Tim McCoy made many Westerns but here his performance never gets out from under the large, floppy Stetson on his head. Match that with a neck scarf and he looks like he belongs at a fancy dress party rather than pounding it out on the trail. The rest of the cast is equally lifeless, with the exception of serial stalwart Wheeler Oakman as the bad guy’s lead muscle. Proceedings revolve around abduction, mistaken identity and some rather lame gunplay. Actually, it’s a mystery how our hero manages to hit any of the villains with his six shooter as he never aims it properly. I guess he’s just that good.


‘I’m sorry, I didn’t mean to laugh at your hat, I really didn’t.’

The tired, by-the-numbers script was penned by Wyndham Gittens, who had written a couple of jungle adventures that featured a pre-stardom Boris Karloff and the tatty serial ‘The Whispering Shadow’ (1933), which marked an early career low for Bela Lugosi. Lead actress Claudia Dell was a famous showgirl of the late 1920s and an early media celebrity. She was also, allegedly, the model for the woman who is still holding the torch over half a century later as part of the familiar ‘Columbia’ studio logo.

This was also an early film in the career of director Sam Newfield, who turned out endless pictures for bargain basement studio PRC, which was helpfully owned by his brother. This included more than 200 Westerns – famously including one with a cast of midgets: ‘The Terror of Tiny Town’ (1938). He also made the logical leap to werewolves (‘The Mad Monster’ (1942)), vampires (‘Dead Men Walk’ (1943)) and nasty Aztec serpent gods (‘The Flying Serpent’ (1946)).

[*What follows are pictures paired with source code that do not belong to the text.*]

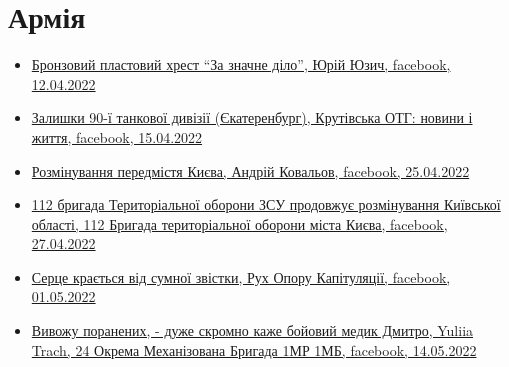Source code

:  
 
 
 
 
\section{Армія}
\label{sec:topics.vojna.armia}





\begin{itemize} %

\item \hyperlink{12_04_2022.fb.juzych_jurij.1.plast_krest_nagrada}{%
Бронзовий пластовий хрест \enquote{За значне діло}, Юрій Юзич, facebook, 12.04.2022%
}



\item \hyperlink{15_04_2022.fb.krutivska_otg.1.zalyshky_divizii_ekaterinburg}{%
Залишки 90-ї танкової дивізії (Єкатеренбург), Крутівська ОТГ: новини і життя, %
facebook, 15.04.2022%
}

\item \hyperlink{25_04_2022.fb.kovalov_andrij.1.razminirovanie_predmestij_kieva}{%
Розмінування передмістя Києва, Андрій Ковальов, facebook, 25.04.2022%
}

\item \hyperlink{27_04_2022.fb.teroborona_ua.kiev.112.br.1.rozminuvannja_kiev_obl}{%
112 бригада Територіальної оборони ЗСУ продовжує розмінування Київської області, %
112 Бригада територіальної оборони міста Києва, facebook, 27.04.2022%
}

\item \hyperlink{01_05_2022.fb.fb_group.ruh_oporu_kapituljacii.1.smert_ruslan_borovik}{%
Серце крається від сумної звістки, Рух Опору Капітуляції, facebook, 01.05.2022%
}

\item \hyperlink{14_05_2022.fb.fb_group.ua.armia.24_ombr.1mp.1mb.1.medik}{%
Вивожу поранених, - дуже скромно каже бойовий медик Дмитро, Yuliia Trach, 24 Окрема Механізована Бригада 1МР 1МБ, %
facebook, 14.05.2022%
}

\end{itemize} %
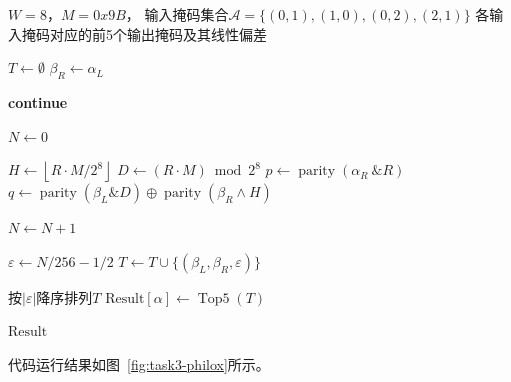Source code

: \begin{algorithm}[H]
    \caption{PHILOX-2W一轮线性掩码传播分析}
    \label{alg:task3-philox}
    \begin{algorithmic}[1]
        \Require $W=8$，$M=0x9B$，
        输入掩码集合$\mathcal{A}=\{(0,1),(1,0),(0,2),(2,1)\}$
        \Ensure 各输入掩码对应的前5个输出掩码及其线性偏差

            \State $T\gets\emptyset$
            \State $\beta_R\gets\alpha_L$

                    \State \textbf{continue}
                \EndIf

                \State $N\gets 0$

                    \State $H\gets\left\lfloor R\cdot M/2^8\right\rfloor$
                    \State $D\gets(R\cdot M)\bmod 2^8$
                    \State $p\gets\operatorname{parity}(\alpha_R\ \& R)$
                    \State $q\gets\operatorname{parity}(\beta_L \& D)
                    \oplus\operatorname{parity}(\beta_R\land H)$

                        \State $N\gets N+1$
                    \EndIf
                \EndFor

                \State $\varepsilon\gets N/256-1/2$
                \State $T\gets T\cup\{(\beta_L,\beta_R,\varepsilon)\}$
            \EndFor

            \State 按$|\varepsilon|$降序排列$T$
            \State $\mathrm{Result}[\alpha]\gets\operatorname{Top5}(T)$
        \EndFor

        \State \Return $\mathrm{Result}$
    \end{algorithmic}
\end{algorithm}

代码运行结果如图~\ref{fig:task3-philox}所示。

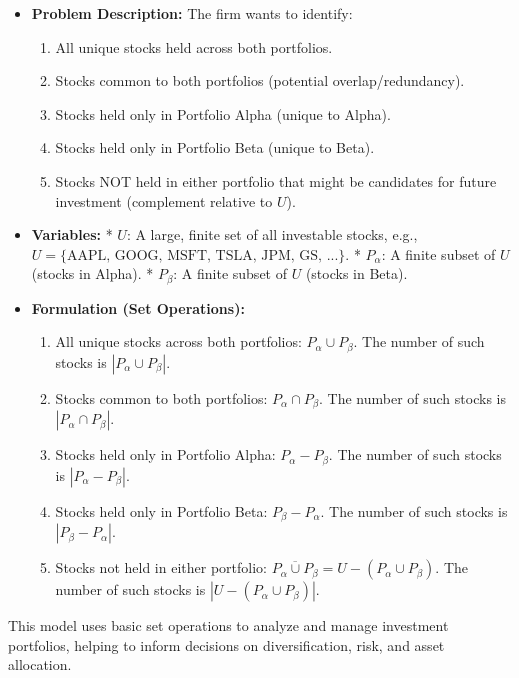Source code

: \documentclass{article}
\begin{document}
\begin{itemize}
\begin{itemize}
\begin{itemize}
\begin{enumerate}
\begin{itemize}
\begin{itemize}
    \item \textbf{Problem Description:} The firm wants to identify:
        \begin{enumerate}
            \item All unique stocks held across both portfolios.
            \item Stocks common to both portfolios (potential overlap/redundancy).
            \item Stocks held only in Portfolio Alpha (unique to Alpha).
            \item Stocks held only in Portfolio Beta (unique to Beta).
            \item Stocks NOT held in either portfolio that might be candidates for future investment (complement relative to $U$).
        \end{enumerate}
    \item \textbf{Variables:}
        *   $U$: A large, finite set of all investable stocks, e.g., $U = \{\text{AAPL, GOOG, MSFT, TSLA, JPM, GS, ...}\}$.
        *   $P_\alpha$: A finite subset of $U$ (stocks in Alpha).
        *   $P_\beta$: A finite subset of $U$ (stocks in Beta).
    \item \textbf{Formulation (Set Operations):}
        \begin{enumerate}
            \item All unique stocks across both portfolios: $P_\alpha \cup P_\beta$. The number of such stocks is $|P_\alpha \cup P_\beta|$.
            \item Stocks common to both portfolios: $P_\alpha \cap P_\beta$. The number of such stocks is $|P_\alpha \cap P_\beta|$.
            \item Stocks held only in Portfolio Alpha: $P_\alpha - P_\beta$. The number of such stocks is $|P_\alpha - P_\beta|$.
            \item Stocks held only in Portfolio Beta: $P_\beta - P_\alpha$. The number of such stocks is $|P_\beta - P_\alpha|$.
            \item Stocks not held in either portfolio: $\overline{P_\alpha \cup P_\beta} = U - (P_\alpha \cup P_\beta)$. The number of such stocks is $|U - (P_\alpha \cup P_\beta)|$.
        \end{enumerate}
\end{itemize}
This model uses basic set operations to analyze and manage investment portfolios, helping to inform decisions on diversification, risk, and asset allocation.


\end{itemize}
\end{enumerate}
\end{itemize}
\end{itemize}
\end{itemize}
\end{document}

He also made a really very interesting documentary about rock climbing that also featured some tiny toy dinosaurs (‘The Lost Continent’ (1951)).

It’s nice to see that Newfield had his mojo working right from the beginning: slight, underdeveloped stories matched to tatty productions with no budgets. Some are entertaining in a cheesy way, of course, particularly the horror pictures, but many of the others were just like this; drab, cheap and tedious.